翻訳結果より下位パターンを上位パターンで置換可能かの検討を行う.
調査対象として,出現頻度が「1,000文以上」と「2文以上10文未満」の上位日本語パターンから,
それぞれランダムに10件ずつ抽出した.
また,抽出した上位日本語パターンそれぞれに対応する下位日本語パターンをランダムに1件選択し,
その日本語原文を用いた.
上位日本語パターンと下位日本語パターンの原文との間の照合には,文型パターンパーサを用いた.

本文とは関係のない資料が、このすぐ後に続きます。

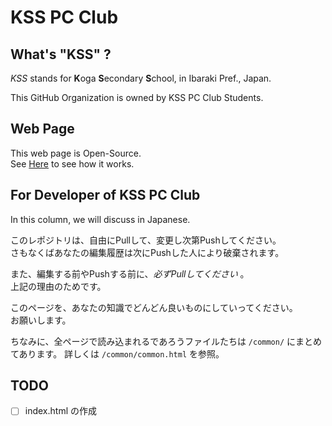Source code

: # KSS PC Club

## What's "KSS" ?
*KSS* stands for **K**oga **S**econdary **S**chool, in Ibaraki Pref., Japan.  

This GitHub Organization is owned by KSS PC Club Students.

## Web Page
This web page is Open-Source.  
See [Here](https://kss-pc-club.github.io/) to see how it works.

## For Developer of KSS PC Club
In this column, we will discuss in Japanese.

このレポジトリは、自由にPullして、変更し次第Pushしてください。  
さもなくばあなたの編集履歴は次にPushした人により破棄されます。

また、編集する前やPushする前に、*必ずPullしてください* 。  
上記の理由のためです。

このページを、あなたの知識でどんどん良いものにしていってください。  
お願いします。

ちなみに、全ページで読み込まれるであろうファイルたちは `/common/` にまとめてあります。
詳しくは `/common/common.html` を参照。

## TODO
 - [ ] index.html の作成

照合結果と上位英語パターンを用いて,人手による翻訳を行った.
訳語選択は最も適切と考えられるものを選択した.
調査結果を表5に示す.
表 5:
翻訳調査の結果
出現頻度 |
翻訳成功 |
翻訳失敗 |
1,000文以上 |
5 |
5 |
2文以上10文未満 |
10 |
0 |
また,翻訳例を以下に示す.
- 翻訳例1
- 上位パターン(出現頻度:5)
-
-
- 日本語パターン:
-
/ytk N 1 が /cf AJ 2 ば /tk N 3 は /cf AJ 4 。
- 日本語原文:
- 財布が重ければ心は軽い。
- 英語パターン:
- AJ 2 N 1 make AJ 4 N 3.
- 英語原文:
- A heavy purse makes a light heart.
- 下位パターン
-
-
- 日本語パターン:
- /ytk N 1 が /cf
(無けれ|なけれ) ば /tk 粉は /cf ない。
- 日本語原文:
- ひき臼がなければ粉はない。
- 英語パターン:
- No N 1, no meal.
- 英語原文:
- No mill, no meal.
上位対訳パターンと,下位の日本語原文を用いた翻訳の結果,次の英文が得られた.
No mill makes no meal.
この英文は,翻訳に成功している.
- 翻訳例2
- 上位パターン(出現頻度:5463)
-
-
- 日本語パターン:
- /y </tk N 1 は> /tcfk N 2 を /cf V 3 (て| で) /cf (V 4.kako| ND 4 をした) 。
- 日本語原文:
- 城を取り巻いて攻撃した。
- 英語パターン:
-
(N 1|I) V 3.past N 2 and (V 4|V(ND 4)).past.
- 英語原文:
-
They surrounded the castle and attacked.
- 下位パターン
-
-
- 日本語パターン:
- /y </tk N 1 は> /tcfk N 2 を /cf 連れて /cf V 3.kako 。
- 日本語原文:
- 女を連れて逃げた。
- 英語パターン:
- N 1 V 3.past with N 2.
- 英語原文:
- He ran away with a girl.
この例では,次の英文が得られた.
I took a girl and ran away.
この英文は,翻訳に成功している.
- 翻訳例3
- 上位パターン(出現頻度:1895)
-
-
- 日本語パターン:
-
/y </tk N 1 は> /tcfk N 2 を /cf V 3 (て|で) </tk N 4 は> /tcfk N 5 を /cf V 6.kako。
- 日本語原文:
- 一心を傾注して目的を遂げた。
- 英語パターン:
-
<N 4|I> V 6.past <N 4.pron.poss|my> N 5 by V 3.ing <N 1.poss|my> N 2 to N 5.pron.
- 英語原文:
- I accomplished my purpose by devoting my whole mind to it.
- 下位パターン
-
-
- 日本語パターン:
- /y $1^{/tk N 1 は} /tcfk 顔を /cf しかめて $1 /tk 私を /cf 見た。
- 日本語原文:
- 彼は顔をしかめて私を見た。
- 英語パターン:
- N 1 frowned at me.
- 英語原文:
- He frowned at me.
この例では,次の英文が得られた.
I looked my I by frowning his face to me.
この英文は,重要な情報が間違って訳されている.
表5より,
上位パターンの出現頻度が小さい場合は,下位パターンの削除を行っても,意味的に正しい翻訳が行える可能性が高いと考えられる.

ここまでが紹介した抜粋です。